Device:         rrqm/s   wrqm/s     r/s     w/s    rkB/s    wkB/s avgrq-sz avgqu-sz   await  svctm  %util
xvdf              0.00     0.00    0.00    0.00     0.00     0.00     8.00     0.00    0.84   0.83   0.00
xvdj              0.00     0.07    0.01    2.75     0.23    11.29     8.34     0.01    4.11   0.53   0.15
xvde              0.00     0.08    0.02    0.54     0.28     2.47     9.94     0.01   12.59   1.96   0.11

Let’s break down the fields:

  • rrqm/s, wrqm/s — number of read/write requests merged per second that were queued to the device. Requests can be merged if they are contiguous, not super relevant to diagnosing performance issues
  • r/s, w/s — number of read/write requests completed per second (iops)
  • rkB/s, wkB/s — or number of kilobytes read/write from/to the device per second (throughput).
  • avgrq-sz — average request size, in sectors
  • avgqu-sz — average queue size, in requests (blocking)
  • await — average waiting time for requests (time in queue + service time), in milliseconds
  • svctm — average service time for I/O requests by the device, in milliseconds
  • %util — approx. % of device utilization

svctm

svctm is the time from when an I/O is submitted to the device until is is completed.

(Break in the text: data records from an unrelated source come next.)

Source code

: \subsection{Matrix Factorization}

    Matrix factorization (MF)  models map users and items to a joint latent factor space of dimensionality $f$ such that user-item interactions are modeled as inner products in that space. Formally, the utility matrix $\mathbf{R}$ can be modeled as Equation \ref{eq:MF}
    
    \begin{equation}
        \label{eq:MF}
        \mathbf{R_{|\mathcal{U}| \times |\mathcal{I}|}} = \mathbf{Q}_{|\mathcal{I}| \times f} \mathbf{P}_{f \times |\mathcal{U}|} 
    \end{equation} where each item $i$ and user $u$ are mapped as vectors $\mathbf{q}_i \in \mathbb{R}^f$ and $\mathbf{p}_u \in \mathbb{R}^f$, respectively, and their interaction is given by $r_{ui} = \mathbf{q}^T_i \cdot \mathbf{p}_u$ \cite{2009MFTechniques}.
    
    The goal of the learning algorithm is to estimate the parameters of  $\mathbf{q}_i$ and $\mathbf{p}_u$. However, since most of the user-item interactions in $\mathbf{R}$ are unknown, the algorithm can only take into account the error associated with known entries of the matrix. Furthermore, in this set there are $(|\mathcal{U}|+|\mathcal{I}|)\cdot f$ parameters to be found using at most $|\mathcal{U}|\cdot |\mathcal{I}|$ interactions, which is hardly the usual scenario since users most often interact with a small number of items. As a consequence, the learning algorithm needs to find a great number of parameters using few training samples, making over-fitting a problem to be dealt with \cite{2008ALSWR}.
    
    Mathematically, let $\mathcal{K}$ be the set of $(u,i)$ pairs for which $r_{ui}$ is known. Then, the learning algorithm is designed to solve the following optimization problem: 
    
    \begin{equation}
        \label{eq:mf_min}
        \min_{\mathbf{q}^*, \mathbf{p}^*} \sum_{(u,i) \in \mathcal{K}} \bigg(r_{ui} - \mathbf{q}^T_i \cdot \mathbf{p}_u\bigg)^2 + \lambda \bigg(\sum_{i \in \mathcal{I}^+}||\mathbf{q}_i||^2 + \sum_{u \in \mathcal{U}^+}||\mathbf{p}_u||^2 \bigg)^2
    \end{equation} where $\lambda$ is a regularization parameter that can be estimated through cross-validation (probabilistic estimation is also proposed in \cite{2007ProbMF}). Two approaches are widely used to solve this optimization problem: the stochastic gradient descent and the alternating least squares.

High value in svctm field suggest a lack of overall throughput, indicating that the system is overloaded with I/O operations. Important note here is that svctm combines both reads and writes.

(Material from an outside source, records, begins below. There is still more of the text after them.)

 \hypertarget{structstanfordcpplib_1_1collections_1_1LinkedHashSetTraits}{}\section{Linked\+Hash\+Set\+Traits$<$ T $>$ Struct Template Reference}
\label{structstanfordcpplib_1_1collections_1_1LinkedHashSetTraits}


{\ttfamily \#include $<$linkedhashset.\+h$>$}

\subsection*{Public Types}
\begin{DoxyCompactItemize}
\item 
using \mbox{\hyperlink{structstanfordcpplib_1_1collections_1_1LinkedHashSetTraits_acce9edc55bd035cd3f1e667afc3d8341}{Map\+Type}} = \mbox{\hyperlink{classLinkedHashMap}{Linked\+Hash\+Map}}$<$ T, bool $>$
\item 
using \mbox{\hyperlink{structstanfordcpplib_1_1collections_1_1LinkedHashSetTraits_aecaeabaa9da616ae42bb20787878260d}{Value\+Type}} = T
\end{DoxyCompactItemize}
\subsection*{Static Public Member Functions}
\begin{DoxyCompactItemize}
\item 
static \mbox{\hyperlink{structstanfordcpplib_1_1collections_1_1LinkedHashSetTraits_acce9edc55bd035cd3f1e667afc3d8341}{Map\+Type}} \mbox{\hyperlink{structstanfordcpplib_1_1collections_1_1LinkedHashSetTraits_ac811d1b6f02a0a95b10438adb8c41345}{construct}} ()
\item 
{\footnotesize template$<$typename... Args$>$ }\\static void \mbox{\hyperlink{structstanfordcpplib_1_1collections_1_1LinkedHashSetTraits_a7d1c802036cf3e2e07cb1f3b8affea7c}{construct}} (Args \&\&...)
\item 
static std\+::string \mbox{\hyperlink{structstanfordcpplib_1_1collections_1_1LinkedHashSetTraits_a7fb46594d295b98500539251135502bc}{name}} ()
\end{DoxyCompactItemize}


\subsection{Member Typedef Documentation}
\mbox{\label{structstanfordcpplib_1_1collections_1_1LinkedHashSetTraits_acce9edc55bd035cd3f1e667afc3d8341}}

It is also advisable to disregard high values in the svctm field for disks that have very low rates of activity (less than 5%). This is because the fsflush process can force up the average service time when synchronizing data on disk with what is in memory.

For example, good measure of the performance of the underlying Amazon EBS volume is svctm. In general, this number should be below 100ms, and it’s usually much below.  For read-dominated work loads, it is expected to see this number in the 10-20ms range and for write-dominated work loads, it could be as low as single-digits. If the user is trying to get more IOPS, it is suggested to provision a couple of EBS volumes and running them in a RAID 0 stripe set (or an LVM stripe set).

By the way,  the systat package web site states the following:

svctm

The average service time (in milliseconds) for I/O requests that were issued to the device. Warning! Do not trust this field any more. This field will be removed in a future sysstat version.

Here’s some info about that: http://www.xaprb.com/blog/2010/09/06/beware-of-svctm-in-linuxs-iostat/

await

await is the average time from when a request is put in the queue to when it is complete. It is a combination of the queue length and the average service time.  It’s usually more revealing to look at them separately. Obviously, this value is highly dependent on how much items are in the queue.

As soon as the service time jumps up, there are more requests coming in each second than being completed, the queues grow, and await shoots up.

In general, if you find that await show a dramatic amplification of increases in service time, it usually means that the device is just barely able to keep up with the input rate, so any slowdown causes massive queuing.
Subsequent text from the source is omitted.